Nesfatin-1, a peptide whose receptor is yet to be identified, has been involved in the modulation of feeding, stress, and metabolic responses. More recently, increasing evidence supports a modulatory role for nesfatin-1 in autonomic and cardiovascular activity. This study was undertaken to test if the expression of nesfatin-1 in the nucleus ambiguus, a key site for parasympathetic cardiac control, may be correlated with a functional role. As we have previously demonstrated that nesfatin-1 elicits Ca²⁺ signaling in hypothalamic neurons, we first assessed the effect of this peptide on cytosolic Ca²⁺ in cardiac pre-ganglionic neurons of nucleus ambiguus. We provide evidence that nesfatin-1 increases cytosolic Ca²⁺ concentration via a Gi/o-coupled mechanism. The nesfatin-1-induced Ca²⁺ rise is critically dependent on Ca²⁺ influx via P/Q-type voltage-activated Ca²⁺ channels. Repeated administration of nesfatin-1 leads to tachyphylaxis. Furthermore, nesfatin-1 produces a dose-dependent depolarization of cardiac vagal neurons via a Gi/o-coupled mechanism. In vivo studies, using telemetric and tail-cuff monitoring of heart rate and blood pressure, indicate that microinjection of nesfatin-1 into the nucleus ambiguus produces bradycardia not accompanied by a change in blood pressure in conscious rats.

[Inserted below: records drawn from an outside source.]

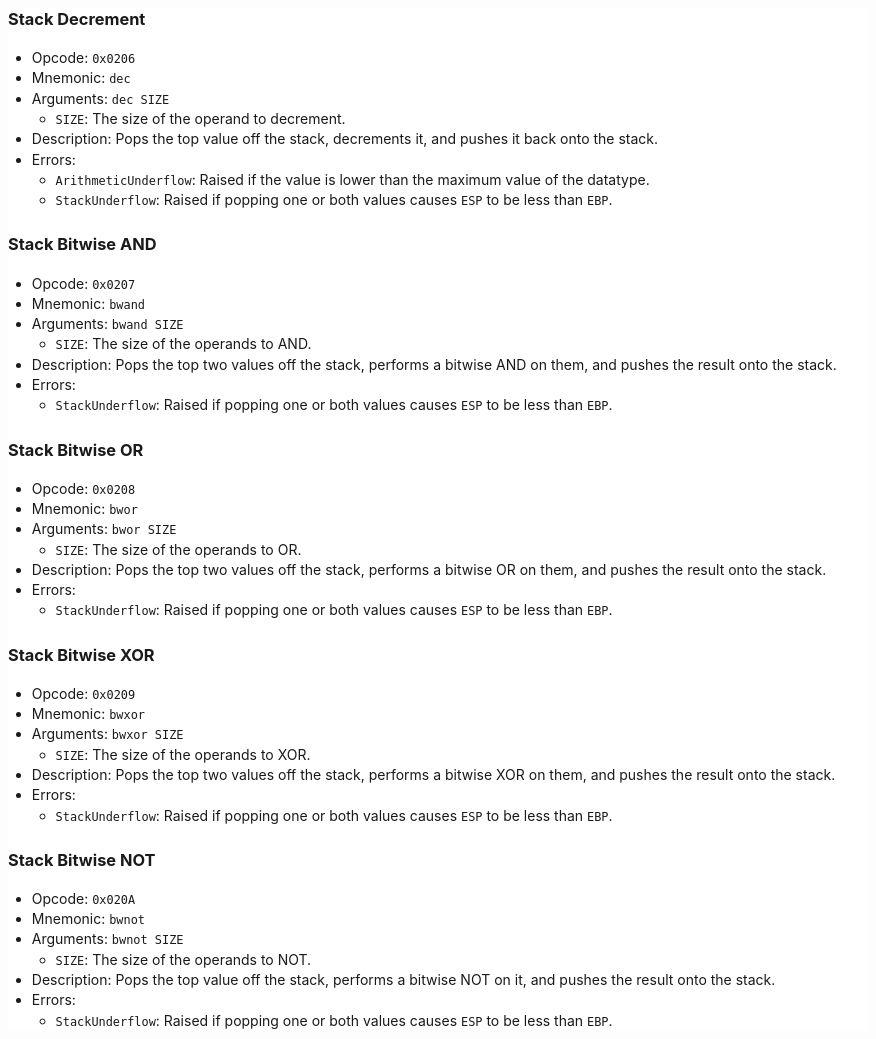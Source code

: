### Stack Decrement
- Opcode: `0x0206`
- Mnemonic: `dec`
- Arguments: `dec SIZE`
	- `SIZE`: The size of the operand to decrement.
- Description: Pops the top value off the stack, decrements it, and pushes it back onto the stack.
- Errors:
	- `ArithmeticUnderflow`: Raised if the value is lower than the maximum value of the datatype.
	- `StackUnderflow`: Raised if popping one or both values causes `ESP` to be less than `EBP`.

### Stack Bitwise AND
- Opcode: `0x0207`
- Mnemonic: `bwand`
- Arguments: `bwand SIZE`
	- `SIZE`: The size of the operands to AND.
- Description: Pops the top two values off the stack, performs a bitwise AND on them, and pushes the result onto the stack.
- Errors:
	- `StackUnderflow`: Raised if popping one or both values causes `ESP` to be less than `EBP`.

### Stack Bitwise OR
- Opcode: `0x0208`
- Mnemonic: `bwor`
- Arguments: `bwor SIZE`
	- `SIZE`: The size of the operands to OR.
- Description: Pops the top two values off the stack, performs a bitwise OR on them, and pushes the result onto the stack.
- Errors:
	- `StackUnderflow`: Raised if popping one or both values causes `ESP` to be less than `EBP`.

### Stack Bitwise XOR
- Opcode: `0x0209`
- Mnemonic: `bwxor`
- Arguments: `bwxor SIZE`
	- `SIZE`: The size of the operands to XOR.
- Description: Pops the top two values off the stack, performs a bitwise XOR on them, and pushes the result onto the stack.
- Errors:
	- `StackUnderflow`: Raised if popping one or both values causes `ESP` to be less than `EBP`.

### Stack Bitwise NOT
- Opcode: `0x020A`
- Mnemonic: `bwnot`
- Arguments: `bwnot SIZE`
	- `SIZE`: The size of the operands to NOT.
- Description: Pops the top value off the stack, performs a bitwise NOT on it, and pushes the result onto the stack.
- Errors:
	- `StackUnderflow`: Raised if popping one or both values causes `ESP` to be less than `EBP`.
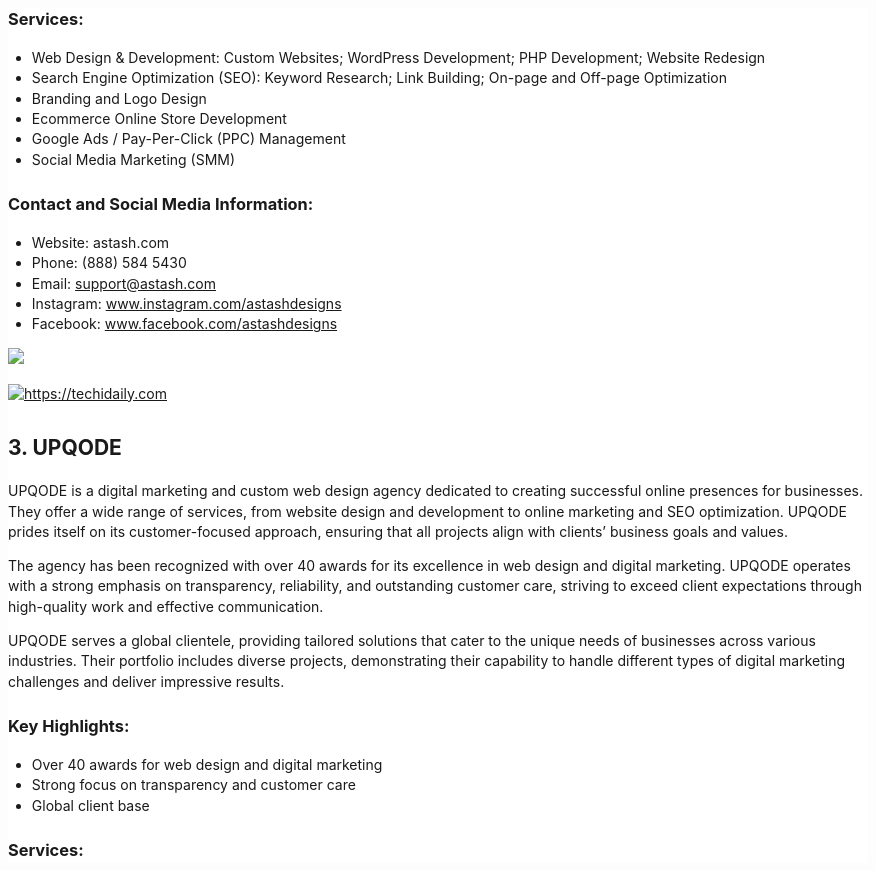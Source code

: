 ### Services:

* Web Design & Development: Custom Websites; WordPress Development; PHP Development; Website Redesign
* Search Engine Optimization (SEO): Keyword Research; Link Building; On-page and Off-page Optimization
* Branding and Logo Design
* Ecommerce Online Store Development
* Google Ads / Pay-Per-Click (PPC) Management
* Social Media Marketing (SMM)

### Contact and Social Media Information:

* Website: astash.com
* Phone: (888) 584 5430
* Email: support@astash.com
* Instagram: www.instagram.com/astashdesigns
* Facebook: www.facebook.com/astashdesigns

![](https://www.link-assistant.com/articles/wp-content/uploads/2024/08/UPQODE.png)


<a href="https://aligracehair.sjv.io/c/5597632/1997635/19272" target="_top" id="1997635">
  <img src="//a.impactradius-go.com/display-ad/19272-1997635" border="0" alt="https://techidaily.com" width="728" height="90"/>
</a>
<img height="0" width="0" src="https://aligracehair.sjv.io/i/5597632/1997635/19272" style="position:absolute;visibility:hidden;" border="0" />


## 3\. UPQODE

UPQODE is a digital marketing and custom web design agency dedicated to creating successful online presences for businesses. They offer a wide range of services, from website design and development to online marketing and SEO optimization. UPQODE prides itself on its customer-focused approach, ensuring that all projects align with clients’ business goals and values.

The agency has been recognized with over 40 awards for its excellence in web design and digital marketing. UPQODE operates with a strong emphasis on transparency, reliability, and outstanding customer care, striving to exceed client expectations through high-quality work and effective communication.

UPQODE serves a global clientele, providing tailored solutions that cater to the unique needs of businesses across various industries. Their portfolio includes diverse projects, demonstrating their capability to handle different types of digital marketing challenges and deliver impressive results.

### Key Highlights:

* Over 40 awards for web design and digital marketing
* Strong focus on transparency and customer care
* Global client base

### Services:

Taken together, our results identify for the first time that nesfatin-1 decreases heart rate by activating cardiac vagal neurons of nucleus ambiguus. Our results indicate that nesfatin-1, one of the most potent feeding peptides, increases cytosolic Ca²⁺ by promoting Ca²⁺ influx via P/Q channels and depolarizes nucleus ambiguus neurons; both effects are Gi/o-mediated. In vivo studies indicate that microinjection of nesfatin-1 into nucleus ambiguus produces bradycardia in conscious rats. This is the first report that nesfatin-1 increases the parasympathetic cardiac tone.